The above-mentioned program (SCRIPT) for showing how a sequence will expand puts a blank line in front of any coordinate element (or sequence of successive coordinates), hoping that an unexpected break will warn a user that the strict interpretation may be not what is intended.

3.3 Preparation of values to be encoded

To provide an array of values for encoding, first expand the intended descriptor sequence as in 3.2: this will give a list of elements with units and scale factor specified and also lines like "replication factor" (for a delayed replication count) and "n-bit Q/C field".

If the input is a real array, then the scale column can usually be ignored. What is required is values in the units specified. The scale can be taken as a warning about what rounding will be done in the course of encoding - but then presumably the precision of the data is reflected by the description chosen by the user at an earlier stage (whether to code temperatures in whole degrees, or tenths, or hundredths - with a change of scale if necessary). The user only needs to ensure at this stage that temperatures are in Kelvin rather than Celsius. (Obviously, if the input is an integer array, then a temperature in tenths is required if the scale factor is 1.)

The reference value in Table B is likewise not the user's concern. For temperature it was possible to choose units (degrees Kelvin) which always give positive values, so no nonzero reference value was needed; for latitude that is not possible, and so the encoding process must subtract a large enough negative number to give always a positive number to encode. But this requires no action by the user.

An example may help. A temperature is normally in degrees Kelvin with a scale factor of 1, i.e. in tenths. So real input requires a value like, say, 287.6; this number will be multiplied during encoding by 10 to give 2876, the value to go into the bit string (unless, of course, there is compression).

Beware that if the scale is changed and the reference value is not zero, then it may be necessary for the user to change the reference value to go with the new scale. (But a change is not essential if the scale change leads to less precision; and the expected range of values may be such that for greater precision no change is needed - the reference value only needs to be a large enough negative number.)

Beware also of scale changes for precipitation, where negative values are really code figures and so the reference value should stay as -1 or -2 regardless of changes. So a trace is always -1 or -2 regardless of scale. The encode and decode both assume that a negative value of any class 13 element with a reference value of -1 or -2 is a trace and therefore not scaled.

For character values we make the corresponding number in the value array a pointer to a character string (see 4.3 for details of the call). There is no need for a length, which is given by Table B with any adjustment. "Inserted characters" (operation 5, which gives the length) simply follow on in the input character string with no pointer in the value array.

3.4 Run-length encoding

Class 31 in Table B defines two kinds of counts for use in repetition operations: one repeats descriptors only, the other repeats data too.

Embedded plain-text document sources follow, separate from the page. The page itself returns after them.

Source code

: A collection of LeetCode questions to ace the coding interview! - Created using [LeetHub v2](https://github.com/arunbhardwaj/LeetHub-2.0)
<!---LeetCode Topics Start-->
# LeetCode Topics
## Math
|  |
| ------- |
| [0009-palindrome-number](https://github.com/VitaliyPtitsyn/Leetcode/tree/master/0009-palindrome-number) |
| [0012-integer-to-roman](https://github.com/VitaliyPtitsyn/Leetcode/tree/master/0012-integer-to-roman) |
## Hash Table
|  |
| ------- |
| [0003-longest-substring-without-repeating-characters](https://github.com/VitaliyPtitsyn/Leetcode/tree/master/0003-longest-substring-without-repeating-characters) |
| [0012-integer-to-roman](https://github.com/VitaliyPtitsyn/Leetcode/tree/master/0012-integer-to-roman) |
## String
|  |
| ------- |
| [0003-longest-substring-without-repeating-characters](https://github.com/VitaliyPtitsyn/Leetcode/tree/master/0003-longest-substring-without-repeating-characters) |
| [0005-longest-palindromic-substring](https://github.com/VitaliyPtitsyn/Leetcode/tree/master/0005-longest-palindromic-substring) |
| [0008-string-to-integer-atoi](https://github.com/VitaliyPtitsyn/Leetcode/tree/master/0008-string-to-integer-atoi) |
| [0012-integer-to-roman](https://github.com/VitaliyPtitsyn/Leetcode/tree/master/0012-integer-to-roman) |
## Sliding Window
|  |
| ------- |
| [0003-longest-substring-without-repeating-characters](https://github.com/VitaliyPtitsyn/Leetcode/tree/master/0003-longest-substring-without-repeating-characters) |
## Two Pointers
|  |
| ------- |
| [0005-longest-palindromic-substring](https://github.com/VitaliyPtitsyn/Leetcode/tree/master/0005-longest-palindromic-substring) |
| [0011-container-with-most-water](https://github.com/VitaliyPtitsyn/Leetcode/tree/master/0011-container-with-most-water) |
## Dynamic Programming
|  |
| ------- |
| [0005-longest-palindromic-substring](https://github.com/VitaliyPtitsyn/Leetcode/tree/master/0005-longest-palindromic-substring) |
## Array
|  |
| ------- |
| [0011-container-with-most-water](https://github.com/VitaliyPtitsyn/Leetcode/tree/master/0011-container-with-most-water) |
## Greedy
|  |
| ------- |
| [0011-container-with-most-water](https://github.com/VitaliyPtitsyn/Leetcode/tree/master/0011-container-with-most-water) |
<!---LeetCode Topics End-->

The first is for straightforward delayed replication, which is explained clearly enough in the documentation. The second is for "run-length encoding" of images: if the range of pixel values is small, so that, when an image is scanned, many successive values will be the same, it is convenient to give the number of identical values rather than encoding the value that many times.

A descriptor pattern which makes this possible without requiring a different sequence of descriptors for each image is as follows. Any row can be broken up into a set of "parcels" each consisting of a number of strings of identical values followed by a string of different ones. In this way an image can be described by a general sequence of 15 descriptors (see below), to be expanded using the counts in the data.

The basic BUFR software can encode an image in this way if passed the counts and told to use this descriptor pattern. But this is not the only possible approach to image encoding, so the sequence of descriptors is not embedded in the basic programs, and the above outline can be implemented in various ways: for instance, greater compression could be achieved (at the expense of more elaborate programming) by treating values repeated only 2 or 3 times as if they were different (the values themselves take up less space than the extra counts required).

Our method is to provide a preliminary call which takes a 2-dimensional array representing an image and returns a sequence of values with counts inserted, ready to be encoded with the descriptors which are likewise returned by the program (with the element concerned, e.g. pixel value, and increments inserted). This is only one way of run-length encoding an image: the user can, of course, replace the call to RUNLEN by any program which produces valid sequences of values and descriptors to be passed to the encoding program.

1   005001          initial latitude (minus increment)

2   005011          latitude increment from row to row

3   113000          replicate the rows of the image

4   031002          number of rows



5    006001         initial longitude (minus increment)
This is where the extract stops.